ECLI:NL:RBZWB:2022:7805

Rechtbank Zeeland-West-Brabant

Datum uitspraak
22 december 2022
Publicatiedatum
21 december 2022
Zaaknummer
BRE 22/127 tm 22/130 en 22/4635
Instantie
Rechtbank Zeeland-West-Brabant
Type
Uitspraak
Procedures
  • Eerste aanleg - enkelvoudig
Vindplaatsen
  • Rechtspraak.nl
AI samenvatting door LexboostAutomatisch gegenereerd

Beoordeling van beroepen tegen uitspraken op bezwaar inzake energiebelasting en opslag duurzame energie- en klimaattransitie

Op 22 december 2022 heeft de Rechtbank Zeeland-West-Brabant uitspraak gedaan in de zaken BRE 22/127 tot en met 22/130 en 22/4635, waarbij belanghebbende in beroep ging tegen uitspraken op bezwaar van de inspecteur van de belastingdienst.

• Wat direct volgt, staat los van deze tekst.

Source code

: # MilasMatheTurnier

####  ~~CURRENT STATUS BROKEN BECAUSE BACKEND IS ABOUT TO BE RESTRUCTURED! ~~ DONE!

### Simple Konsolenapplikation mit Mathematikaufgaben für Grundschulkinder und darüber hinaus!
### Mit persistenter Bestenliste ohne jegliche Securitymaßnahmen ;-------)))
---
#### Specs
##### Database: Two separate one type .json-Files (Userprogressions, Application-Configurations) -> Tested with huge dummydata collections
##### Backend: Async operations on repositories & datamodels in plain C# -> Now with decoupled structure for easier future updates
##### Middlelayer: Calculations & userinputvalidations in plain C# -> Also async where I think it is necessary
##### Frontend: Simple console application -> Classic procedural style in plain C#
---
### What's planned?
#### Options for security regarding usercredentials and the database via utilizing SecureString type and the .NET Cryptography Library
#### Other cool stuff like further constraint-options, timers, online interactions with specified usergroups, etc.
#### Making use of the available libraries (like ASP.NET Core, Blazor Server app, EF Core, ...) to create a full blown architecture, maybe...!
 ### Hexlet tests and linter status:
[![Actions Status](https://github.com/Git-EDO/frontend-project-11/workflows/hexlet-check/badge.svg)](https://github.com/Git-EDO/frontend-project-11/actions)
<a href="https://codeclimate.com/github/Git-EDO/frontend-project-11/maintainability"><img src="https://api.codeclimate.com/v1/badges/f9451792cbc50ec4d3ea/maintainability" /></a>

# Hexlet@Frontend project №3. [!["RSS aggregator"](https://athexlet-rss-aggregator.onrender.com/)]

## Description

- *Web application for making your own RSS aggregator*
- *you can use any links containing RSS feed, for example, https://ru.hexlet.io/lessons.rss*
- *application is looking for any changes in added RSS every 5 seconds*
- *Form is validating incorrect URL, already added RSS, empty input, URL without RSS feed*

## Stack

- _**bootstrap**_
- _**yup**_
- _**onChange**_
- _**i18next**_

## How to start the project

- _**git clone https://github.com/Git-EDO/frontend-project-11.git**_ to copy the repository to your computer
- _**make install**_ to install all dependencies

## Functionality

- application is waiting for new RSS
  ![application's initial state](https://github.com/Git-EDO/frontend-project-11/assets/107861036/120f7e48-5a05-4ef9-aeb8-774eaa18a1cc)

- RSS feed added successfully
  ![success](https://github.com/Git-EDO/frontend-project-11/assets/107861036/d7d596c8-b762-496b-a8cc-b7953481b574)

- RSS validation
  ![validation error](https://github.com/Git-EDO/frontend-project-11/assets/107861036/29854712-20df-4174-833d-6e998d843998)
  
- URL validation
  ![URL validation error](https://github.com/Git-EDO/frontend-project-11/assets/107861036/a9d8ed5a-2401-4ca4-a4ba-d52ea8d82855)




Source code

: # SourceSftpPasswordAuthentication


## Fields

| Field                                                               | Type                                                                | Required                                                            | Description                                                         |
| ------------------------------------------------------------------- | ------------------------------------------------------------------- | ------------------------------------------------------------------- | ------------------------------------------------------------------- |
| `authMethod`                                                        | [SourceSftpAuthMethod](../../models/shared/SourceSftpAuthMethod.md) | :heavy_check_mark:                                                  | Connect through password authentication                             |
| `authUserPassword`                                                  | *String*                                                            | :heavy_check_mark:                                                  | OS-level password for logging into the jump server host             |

De rechtbank heeft de beroepen beoordeeld en vastgesteld dat de bezwaren van belanghebbende tegen de in rekening gebrachte energiebelasting en opslag duurzame energie- en klimaattransitie niet-ontvankelijk zijn verklaard. Belanghebbende had bezwaar gemaakt tegen de energiebelasting die door een energieleverancier in rekening was gebracht, maar de rechtbank oordeelde dat alleen de energieleverancier als belastingplichtige bezwaar kan maken. Hierdoor kon belanghebbende geen rechtsmiddel aanwenden tegen de belastingheffing.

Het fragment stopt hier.